- Born: 1850 Caucasus
- Died: 1876 (aged 25–26) Cairo, Egypt
- Burial: Khedival Mausoleum, Al-Rifa'i Mosque, Cairo, Egypt
- Spouse: Isma'il Pasha
- Issue: Prince Ali Jamal Pasha

Names
- Arabic: جمال نور قادین Turkish: Cemalnur Kadın
- House: Muhammad Ali (by marriage)
- Religion: Sunni Islam

= Jamal Nur Qadin =

Jamal Nur Qadin (جمال نور قادین; Cemalnur Kadın; died c. 1876) was a consort to Khedive Isma'il Pasha of Egypt.
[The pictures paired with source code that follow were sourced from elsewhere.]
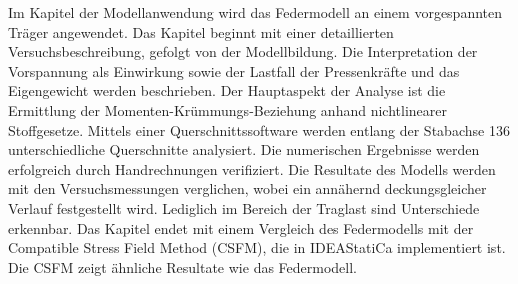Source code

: Im Kapitel der Modellanwendung wird das Federmodell an einem vorgespannten Träger angewendet. Das Kapitel beginnt mit einer detaillierten Versuchsbeschreibung, gefolgt von der Modellbildung. Die Interpretation der Vorspannung als Einwirkung sowie der Lastfall der Pressenkräfte und das Eigengewicht werden beschrieben. Der Hauptaspekt der Analyse ist die Ermittlung der Momenten-Krümmungs-Beziehung anhand nichtlinearer Stoffgesetze. Mittels einer Querschnittssoftware werden entlang der Stabachse 136 unterschiedliche Querschnitte analysiert. Die numerischen Ergebnisse werden erfolgreich durch Handrechnungen verifiziert. Die Resultate des Modells werden mit den Versuchsmessungen verglichen, wobei ein annähernd deckungsgleicher Verlauf festgestellt wird. Lediglich im Bereich der Traglast sind Unterschiede erkennbar. Das Kapitel endet mit einem Vergleich des Federmodells mit der Compatible Stress Field Method (CSFM), die in IDEAStatiCa implementiert ist. Die CSFM zeigt ähnliche Resultate wie das Federmodell.
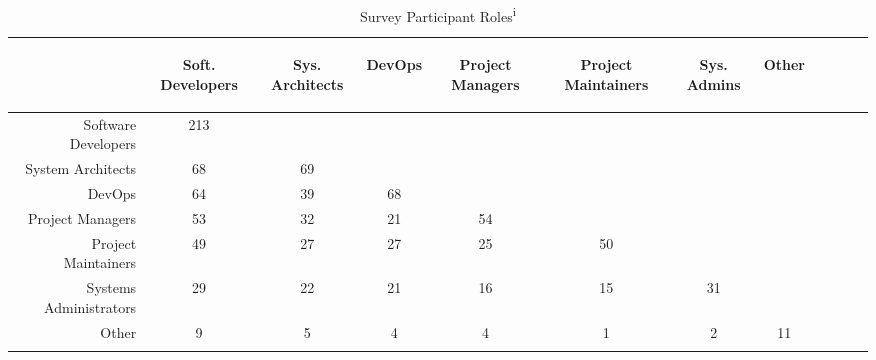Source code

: \begin{table}[!]
\renewcommand{\arraystretch}{1.3}
\caption{Survey Participant Roles\textsuperscript{i}}
\label{survey_roles}
\centering
\begin{tabularx}{0.45\textwidth}{@{}r|*{10}{C}c@{}}
\toprule
\addlinespace[5.4em]
	& \begin{rotate}{45} Soft. Developers \end{rotate} 
	& \begin{rotate}{45} Sys. Architects \end{rotate} 
	& \begin{rotate}{45} DevOps \end{rotate} 
	& \begin{rotate}{45} Project Managers \end{rotate}
	& \begin{rotate}{45} Project Maintainers \end{rotate}
	& \begin{rotate}{45} Sys. Admins \end{rotate}
	& \begin{rotate}{45} Other \end{rotate}\\
\midrule
	Software Developers & 213 & & & & & & \\
	System Architects & 68 & 69 & & & & & \\
	DevOps & 64 & 39 & 68 & & & & \\
	Project Managers & 53 & 32 & 21 & 54 & & & \\
	Project Maintainers & 49 & 27 & 27 & 25 & 50 & & \\
	Systems Administrators & 29 & 22 & 21 & 16 & 15 & 31 & \\
	Other & 9 & 5 & 4 & 4 & 1 & 2 & 11 \\
\bottomrule
\end{tabularx}
\end{table}

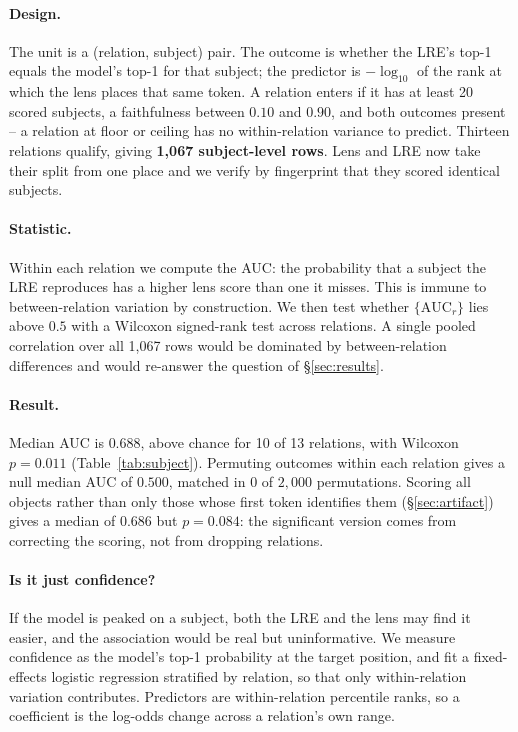 \paragraph{Design.} The unit is a (relation, subject) pair. The outcome is
whether the LRE's top-1 equals the model's top-1 for that subject; the
predictor is $-\log_{10}$ of the rank at which the lens places that same
token. A relation enters if it has at least 20 scored subjects, a
faithfulness between $0.10$ and $0.90$, and both outcomes present -- a
relation at floor or ceiling has no within-relation variance to predict.
Thirteen relations qualify, giving \textbf{1{,}067 subject-level rows}.
Lens and LRE now take their split from one place and we verify by
fingerprint that they scored identical subjects.

\paragraph{Statistic.} Within each relation we compute the AUC: the
probability that a subject the LRE reproduces has a higher lens score than
one it misses. This is immune to between-relation variation by
construction. We then test whether $\{\mathrm{AUC}_r\}$ lies above $0.5$
with a Wilcoxon signed-rank test across relations. A single pooled
correlation over all 1{,}067 rows would be dominated by between-relation
differences and would re-answer the question of \S\ref{sec:results}.



\paragraph{Result.} Median AUC is $\mathbf{0.688}$, above chance for
10 of 13 relations, with Wilcoxon $p = 0.011$ (Table~\ref{tab:subject}).
Permuting outcomes within each relation gives a null median AUC of
$0.500$, matched in $0$ of $2{,}000$ permutations. Scoring all objects
rather than only those whose first token identifies them
(\S\ref{sec:artifact}) gives a median of $0.686$ but $p = 0.084$: the
significant version comes from correcting the scoring, not from dropping
relations.

\paragraph{Is it just confidence?}
\label{par:conf}
If the model is peaked on a subject, both the LRE and the lens may find it
easier, and the association would be real but uninformative. We measure
confidence as the model's top-1 probability at the target position, and
fit a fixed-effects logistic regression stratified by relation, so that
only within-relation variation contributes. Predictors are within-relation
percentile ranks, so a coefficient is the log-odds change across a
relation's own range.

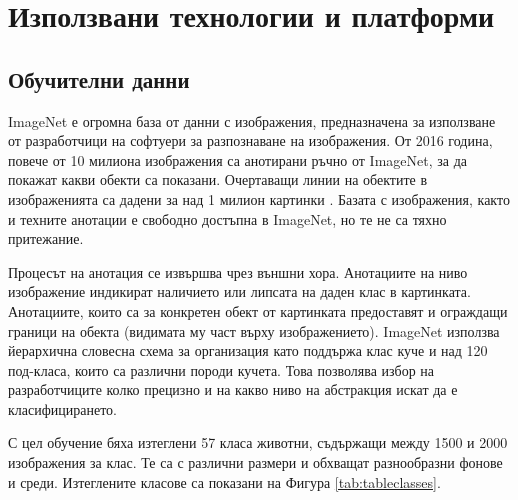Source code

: \chapter{Използвани технологии и платформи}

\label{Chapter3}


\section{Обучителни данни}

ImageNet е огромна база от данни с изображения, предназначена за използване от разработчици на софтуери за разпознаване на изображения. От 2016 година, повече от 10 милиона изображения са анотирани ръчно от ImageNet, за да покажат какви обекти са показани. Очертаващи линии на обектите в изображенията са дадени за над 1 милион картинки \cite{ImageNet}. Базата с изображения, както и техните анотации е свободно достъпна в ImageNet, но те не са тяхно притежание.

Процесът на анотация се извършва чрез външни хора. Анотациите на ниво изображение индикират наличието или липсата на даден клас в картинката. Анотациите, които са за конкретен обект от картинката предоставят и ограждащи граници на обекта (видимата му част върху изображението). ImageNet използва йерархична словесна схема за организация като поддържа клас куче и над 120 под-класа, които са различни породи кучета. Това позволява избор на разработчиците колко прецизно и на какво ниво на абстракция искат да е класифицирането.

С цел обучение бяха изтеглени 57 класа животни, съдържащи между 1500 и 2000 изображения за клас. Те са с различни размери и обхващат разнообразни фонове и среди. Изтеглените класове са показани на Фигура \ref{tab:tableclasses}.

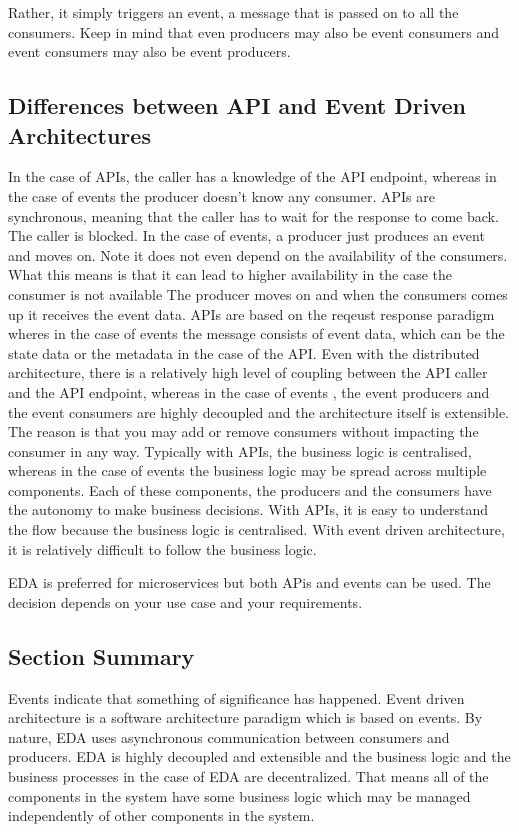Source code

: \documentclass[a4paper, 11pt]{book}
\begin{document}
    Rather, it simply triggers an event, a message that is passed on to all the consumers.
    Keep in mind that even producers may also be event consumers and event consumers may also be event producers.

    \subsection{Differences between API and Event Driven Architectures}
    In the case of APIs, the caller has a knowledge of the API endpoint, whereas in the case of events the producer doesn't know any consumer.
    APIs are synchronous, meaning that the caller has to wait for the response to come back. The caller is blocked.
    In the case of events, a producer just produces an event and moves on. Note it does not even depend on the availability of the consumers.
    What this means is that it can lead to higher availability in the case the consumer is not available
    The producer moves on and when the consumers comes up it receives the event data.
    APIs are based on the reqeust response paradigm wheres in the case of events the message consists of event data, which can be the state data or the metadata in the case of the API.
    Even with the distributed architecture, there is a relatively high level of coupling between the API caller and the API endpoint, whereas in the case of events
    , the event producers and the event consumers are highly decoupled and the architecture itself is extensible.
    The reason is that you may add or remove consumers without impacting the consumer in any way.
    Typically with APIs, the business logic is centralised, whereas in the case of events the business logic may be spread across multiple components.
    Each of these components, the producers and the consumers have the autonomy to make business decisions.
    With APIs, it is easy to understand the flow because the business logic is centralised.
    With event driven architecture, it is relatively difficult to follow the business logic.

    EDA is preferred for microservices but both APis and events can be used.
    The decision depends on your use case and your requirements.

    \subsection{Section Summary}
    Events indicate that something of significance has happened.
    Event driven architecture is a software architecture paradigm which is based on events.
    By nature, EDA uses asynchronous communication between consumers and producers.
    EDA is highly decoupled and extensible and the business logic and the business processes in the case of EDA are decentralized.
    That means all of the components in the system have some business logic which may be managed independently of other components in the system.
\end{document}
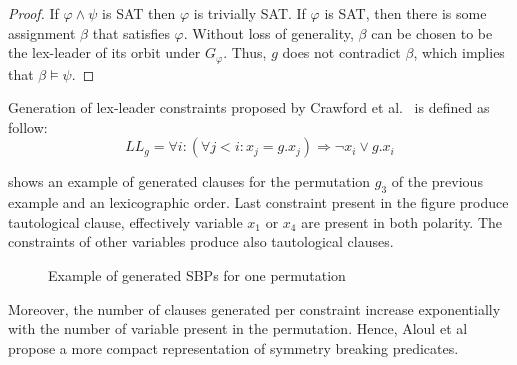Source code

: \begin{proof}
	If $\varphi \wedge \psi$ is SAT then $\varphi$ is trivially SAT. If
	$\varphi$ is SAT, then there is some assignment $\beta$ that satisfies $\varphi$.
	Without loss of generality, $\beta$ can be chosen to be the lex-leader of its
	orbit under $G_{\varphi}$. Thus, $g$ does not contradict $\beta$, which implies that
	$\beta \models \psi$.
\end{proof}






%
%
%


Generation of lex-leader constraints proposed by Crawford et al.~\cite{crawford1996symmetry} is defined as follow:
$$ LL_g = \forall i : (\forall j < i : x_j = g.x_j) \Rightarrow  \neg x_i \lor g.x_i$$

 
  shows an example of generated clauses for the  permutation $g_3$ of the previous 
 example and an lexicographic order. Last constraint present in the figure produce tautological clause,
 effectively variable $x_1$ or $x_4$ are present in both polarity. The constraints of other variables produce 
 also tautological clauses. 
 
 
 \begin{figure}[!htbp]
 	
 	\caption{Example of generated SBPs for one permutation}
 	\label{fig:esbp_gen}
 \end{figure}
 
 
 Moreover, the number of clauses generated per constraint increase exponentially with the number of variable present in the permutation.
  Hence, Aloul et al~\cite{aloul06} propose a more compact representation of  symmetry breaking predicates.
 
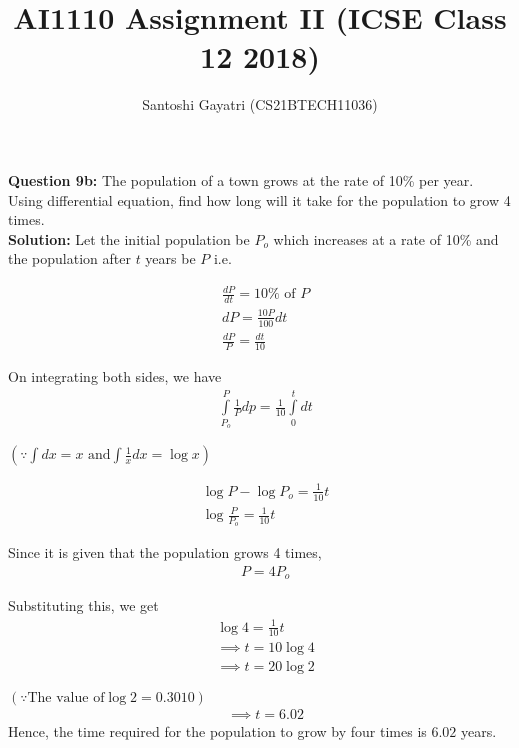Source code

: \documentclass[journal,12pt,twocolumn]{IEEEtran}
\title{AI1110 Assignment II (ICSE Class 12 2018)}
\author{Santoshi Gayatri (CS21BTECH11036)}
\providecommand{\brak}[1]{\ensuremath{\left(#1\right)}}
\begin{document}
\maketitle

\textbf {Question 9b:}
The population of a town grows at the rate of 10\% per year. Using differential equation, find how long will it take for the population to grow 4 times.\\

\textbf{Solution:}
Let the initial population be $P_o$ which increases at a rate of 10\% and the population after $t$ years be $P$ i.e.

\begin{align}
& {\displaystyle \frac{dP}{dt} = 10\% \mbox{ of } P}\\[6pt]
& {dP =\displaystyle \frac{10P}{100}dt }\\[10pt]
& {\displaystyle \frac{dP}{P} = \frac{dt}{10}}
\end{align}

On integrating both sides, we have 
\begin{align}
& {\displaystyle { \int\limits_{P_o}^{P} \frac{1}{P} dp = \frac {1}{10} \int\limits_{0}^{t}dt}}
\end{align}


$ \brak{\because \int dx = x  \text{ and} \displaystyle\int \frac{1}{x}dx = \log x } $


\begin{align}
& {\log P - \log P_o = \frac{1}{10}t }\\
&{ \log \frac{P}{P_o} = \frac{1}{10}t }
\end{align}

Since it is given that the population grows 4 times, 
\begin{align}
&{P = 4P_o}
\end{align}

Substituting this, we get
\begin{align}
& {\log 4 =\displaystyle \frac {1}{10}t}\\[8pt]
& {\implies t= 10 \log 4 }\\[8pt]
& {\implies t = 20\log 2 }
\end{align}

$ \brak{\because \text{The value of} \log 2 = 0.3010 } $\\

\begin{align}
& {\implies t = 6.02} 
\end{align}
Hence, the time required for the population to grow by four times is \underline{$6.02$} years.
\end{document}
She is described as being pretty, but having short legs. She was frivolous, always laughing and joking, and when she walked in the garden with everyone, she could never resist in taking off her shoes and stockings to paddle in the basins of the fountains. She even lifted up her skirts so high that one could see the frills of her pantalettes. She was the one who gave a slightest twinge to Neshedil Qadin, another consort of Isma'il Pasha.

Jamal Nur died in childbirth at Cairo, in 1876, and was buried there at the Khedival Mausoleum, Al-Rifa'i Mosque.

Her son, Prince Ali Jamal Pasha was then bought up and cared for by Isma'il's first wife, Shehret Feza Hanim, for whom he never felt more than mildly affectionate gratitude. He, however, felt motherly love for Neshedil Qadin, who had lost her own son. He went to school at Theresianum, Vienna, where he died from diphtheria, at the age of seventeen.